Краснушкин посмотрел на бледное лицо Звонарёва, на его налитые мукой глаза.
— Прости! Я не хотел причинить тебе боль… Не будем об этом. Оставим разговор до лучших дней, когда с нами будет Варенька. Я сейчас же еду к барону Гибер фон Грейфенфельсу, главному начальнику медицинской службы. У меня на него есть надежда. Попытаюсь. Авось поможет. Вечером зайду к тебе. Пока, Сергей, не горюй.
Краснушкин проводил Звонарёва, отказавшегося позавтракать, до дверей и, уже пожимая руку, наставительно посоветовал поскорей спровадить Васю из Петербурга, подальше от всевидящих очей жандармов.

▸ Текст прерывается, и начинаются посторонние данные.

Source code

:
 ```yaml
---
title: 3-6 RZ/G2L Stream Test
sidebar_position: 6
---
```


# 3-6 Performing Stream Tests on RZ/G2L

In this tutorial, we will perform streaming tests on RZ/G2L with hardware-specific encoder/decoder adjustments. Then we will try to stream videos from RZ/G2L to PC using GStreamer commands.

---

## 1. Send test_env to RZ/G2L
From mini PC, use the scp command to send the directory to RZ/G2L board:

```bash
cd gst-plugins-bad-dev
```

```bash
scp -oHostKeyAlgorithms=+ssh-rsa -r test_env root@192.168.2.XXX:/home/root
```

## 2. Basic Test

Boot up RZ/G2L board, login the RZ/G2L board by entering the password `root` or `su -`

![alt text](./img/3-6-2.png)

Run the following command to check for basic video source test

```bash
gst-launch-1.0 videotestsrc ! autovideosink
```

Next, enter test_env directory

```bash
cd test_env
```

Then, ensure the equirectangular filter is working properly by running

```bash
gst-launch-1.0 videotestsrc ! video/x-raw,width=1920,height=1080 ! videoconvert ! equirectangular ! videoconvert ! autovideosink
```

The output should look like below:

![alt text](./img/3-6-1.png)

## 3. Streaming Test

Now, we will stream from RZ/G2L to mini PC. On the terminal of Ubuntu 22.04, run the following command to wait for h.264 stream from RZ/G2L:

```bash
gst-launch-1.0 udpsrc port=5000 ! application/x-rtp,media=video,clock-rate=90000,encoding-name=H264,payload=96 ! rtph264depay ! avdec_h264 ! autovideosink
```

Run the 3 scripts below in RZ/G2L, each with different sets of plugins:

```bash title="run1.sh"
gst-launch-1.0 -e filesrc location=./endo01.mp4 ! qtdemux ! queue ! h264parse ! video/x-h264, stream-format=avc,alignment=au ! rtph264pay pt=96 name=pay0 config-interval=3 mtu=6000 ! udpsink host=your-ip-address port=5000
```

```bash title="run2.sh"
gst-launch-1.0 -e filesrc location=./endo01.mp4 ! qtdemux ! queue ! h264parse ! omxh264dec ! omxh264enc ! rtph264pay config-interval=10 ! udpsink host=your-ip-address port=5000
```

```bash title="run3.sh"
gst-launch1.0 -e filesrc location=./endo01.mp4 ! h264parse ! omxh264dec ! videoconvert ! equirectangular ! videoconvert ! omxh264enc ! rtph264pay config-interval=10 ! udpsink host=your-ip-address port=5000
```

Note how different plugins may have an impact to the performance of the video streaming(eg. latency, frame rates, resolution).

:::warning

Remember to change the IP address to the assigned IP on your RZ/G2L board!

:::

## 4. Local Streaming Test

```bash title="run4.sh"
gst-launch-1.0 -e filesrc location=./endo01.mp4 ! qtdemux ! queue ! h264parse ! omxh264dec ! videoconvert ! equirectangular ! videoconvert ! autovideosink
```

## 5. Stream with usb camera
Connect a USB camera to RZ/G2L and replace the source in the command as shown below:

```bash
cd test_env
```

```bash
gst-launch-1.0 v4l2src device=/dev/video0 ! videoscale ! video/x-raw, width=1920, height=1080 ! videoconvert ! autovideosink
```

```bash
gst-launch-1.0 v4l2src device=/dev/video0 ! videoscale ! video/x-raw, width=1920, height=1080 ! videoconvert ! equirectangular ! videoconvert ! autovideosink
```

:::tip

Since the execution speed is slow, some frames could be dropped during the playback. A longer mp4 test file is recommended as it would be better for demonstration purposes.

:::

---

Когда Звонарёв вышел из дома Краснушкиных на улицу, деловое петербургское утро было в самом разгаре. Открывались магазины, лавочки, чайные. Спешили на службу мелкие чиновники. Пирожник пронёс полный лоток горячих ароматных пирожков. Прошла молоденькая девушка в кокетливой шляпке, с круглой картонкой в руках, видимо, модистка, нёсшая заказ богатой моднице. Люди шли, спешили по своим делам. У каждого были свои заботы и печали. Звонарёву надо было идти на завод. Но идти не хотелось. Мысли, будто встревоженный пчелиный рой, теснились в голове.
Звонарёву больно было сознавать, что Варя многое скрывает от него. Он не сомневался в её любви и верности. Она любила его — в том не было сомнений. Но, любя, скрывала от мужа самое сокровенное — своих новых друзей, свои связи с революционным подпольем. Он, её муж, мог только догадываться об этом. А почему случилось так? Варя шла своей дорогой, которую сама выбирала среди множества более лёгких, блистательных дорог женщин её круга. Она жена инженера, мать троих детей, наконец, дочь генерала, никогда не знавшая нужды. Что заставило её пойти по этому тернистому пути? Звонарёв отказывался понимать. И оттого, что понять это было трудно, Звонарёв чувствовал себя одиноким, обиженным и несчастным в это солнечное летнее утро.